◆ The task
Without the pictures, repeat the listing character for character.

________________________________________

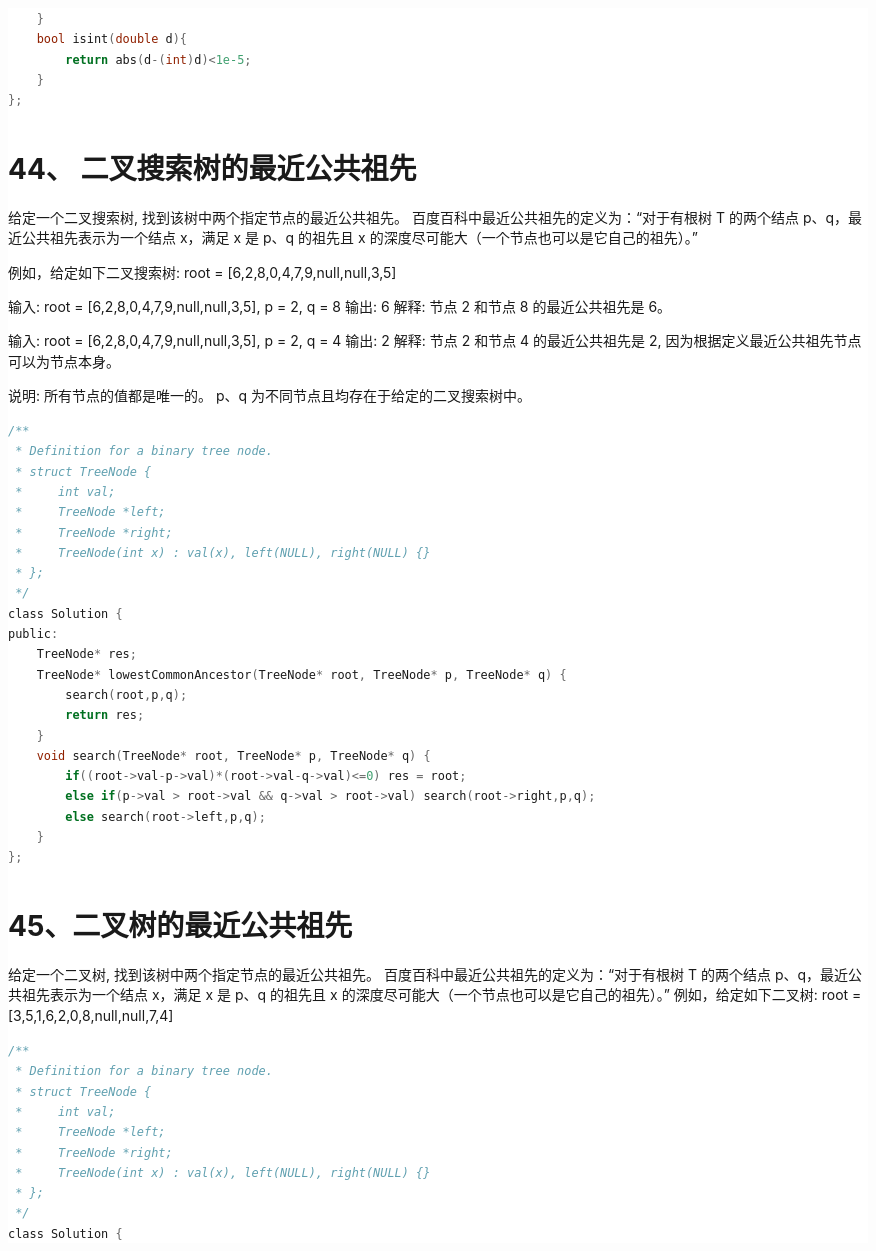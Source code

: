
 ```c
    }
    bool isint(double d){
        return abs(d-(int)d)<1e-5;
    }
};
```
# 44、 二叉搜索树的最近公共祖先
给定一个二叉搜索树, 找到该树中两个指定节点的最近公共祖先。
百度百科中最近公共祖先的定义为：“对于有根树 T 的两个结点 p、q，最近公共祖先表示为一个结点 x，满足 x 是 p、q 的祖先且 x 的深度尽可能大（一个节点也可以是它自己的祖先）。”

例如，给定如下二叉搜索树:  root = [6,2,8,0,4,7,9,null,null,3,5]

输入: root = [6,2,8,0,4,7,9,null,null,3,5], p = 2, q = 8
输出: 6 
解释: 节点 2 和节点 8 的最近公共祖先是 6。

输入: root = [6,2,8,0,4,7,9,null,null,3,5], p = 2, q = 4
输出: 2
解释: 节点 2 和节点 4 的最近公共祖先是 2, 因为根据定义最近公共祖先节点可以为节点本身。
 
说明:
所有节点的值都是唯一的。
p、q 为不同节点且均存在于给定的二叉搜索树中。
```c
/**
 * Definition for a binary tree node.
 * struct TreeNode {
 *     int val;
 *     TreeNode *left;
 *     TreeNode *right;
 *     TreeNode(int x) : val(x), left(NULL), right(NULL) {}
 * };
 */
class Solution {
public:
    TreeNode* res;
    TreeNode* lowestCommonAncestor(TreeNode* root, TreeNode* p, TreeNode* q) {
        search(root,p,q);
        return res;
    }
    void search(TreeNode* root, TreeNode* p, TreeNode* q) {
        if((root->val-p->val)*(root->val-q->val)<=0) res = root;
        else if(p->val > root->val && q->val > root->val) search(root->right,p,q);
        else search(root->left,p,q);
    }
};
```
# 45、二叉树的最近公共祖先
给定一个二叉树, 找到该树中两个指定节点的最近公共祖先。
百度百科中最近公共祖先的定义为：“对于有根树 T 的两个结点 p、q，最近公共祖先表示为一个结点 x，满足 x 是 p、q 的祖先且 x 的深度尽可能大（一个节点也可以是它自己的祖先）。”
例如，给定如下二叉树:  root = [3,5,1,6,2,0,8,null,null,7,4]
```c
/**
 * Definition for a binary tree node.
 * struct TreeNode {
 *     int val;
 *     TreeNode *left;
 *     TreeNode *right;
 *     TreeNode(int x) : val(x), left(NULL), right(NULL) {}
 * };
 */
class Solution {
```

________________________________________

◆ Worked solution
Source code

:
 ```c
    }
    bool isint(double d){
        return abs(d-(int)d)<1e-5;
    }
};
```
# 44、 二叉搜索树的最近公共祖先
给定一个二叉搜索树, 找到该树中两个指定节点的最近公共祖先。
百度百科中最近公共祖先的定义为：“对于有根树 T 的两个结点 p、q，最近公共祖先表示为一个结点 x，满足 x 是 p、q 的祖先且 x 的深度尽可能大（一个节点也可以是它自己的祖先）。”

例如，给定如下二叉搜索树:  root = [6,2,8,0,4,7,9,null,null,3,5]

输入: root = [6,2,8,0,4,7,9,null,null,3,5], p = 2, q = 8
输出: 6 
解释: 节点 2 和节点 8 的最近公共祖先是 6。

输入: root = [6,2,8,0,4,7,9,null,null,3,5], p = 2, q = 4
输出: 2
解释: 节点 2 和节点 4 的最近公共祖先是 2, 因为根据定义最近公共祖先节点可以为节点本身。
 
说明:
所有节点的值都是唯一的。
p、q 为不同节点且均存在于给定的二叉搜索树中。
```c
/**
 * Definition for a binary tree node.
 * struct TreeNode {
 *     int val;
 *     TreeNode *left;
 *     TreeNode *right;
 *     TreeNode(int x) : val(x), left(NULL), right(NULL) {}
 * };
 */
class Solution {
public:
    TreeNode* res;
    TreeNode* lowestCommonAncestor(TreeNode* root, TreeNode* p, TreeNode* q) {
        search(root,p,q);
        return res;
    }
    void search(TreeNode* root, TreeNode* p, TreeNode* q) {
        if((root->val-p->val)*(root->val-q->val)<=0) res = root;
        else if(p->val > root->val && q->val > root->val) search(root->right,p,q);
        else search(root->left,p,q);
    }
};
```
# 45、二叉树的最近公共祖先
给定一个二叉树, 找到该树中两个指定节点的最近公共祖先。
百度百科中最近公共祖先的定义为：“对于有根树 T 的两个结点 p、q，最近公共祖先表示为一个结点 x，满足 x 是 p、q 的祖先且 x 的深度尽可能大（一个节点也可以是它自己的祖先）。”
例如，给定如下二叉树:  root = [3,5,1,6,2,0,8,null,null,7,4]
```c
/**
 * Definition for a binary tree node.
 * struct TreeNode {
 *     int val;
 *     TreeNode *left;
 *     TreeNode *right;
 *     TreeNode(int x) : val(x), left(NULL), right(NULL) {}
 * };
 */
class Solution {
```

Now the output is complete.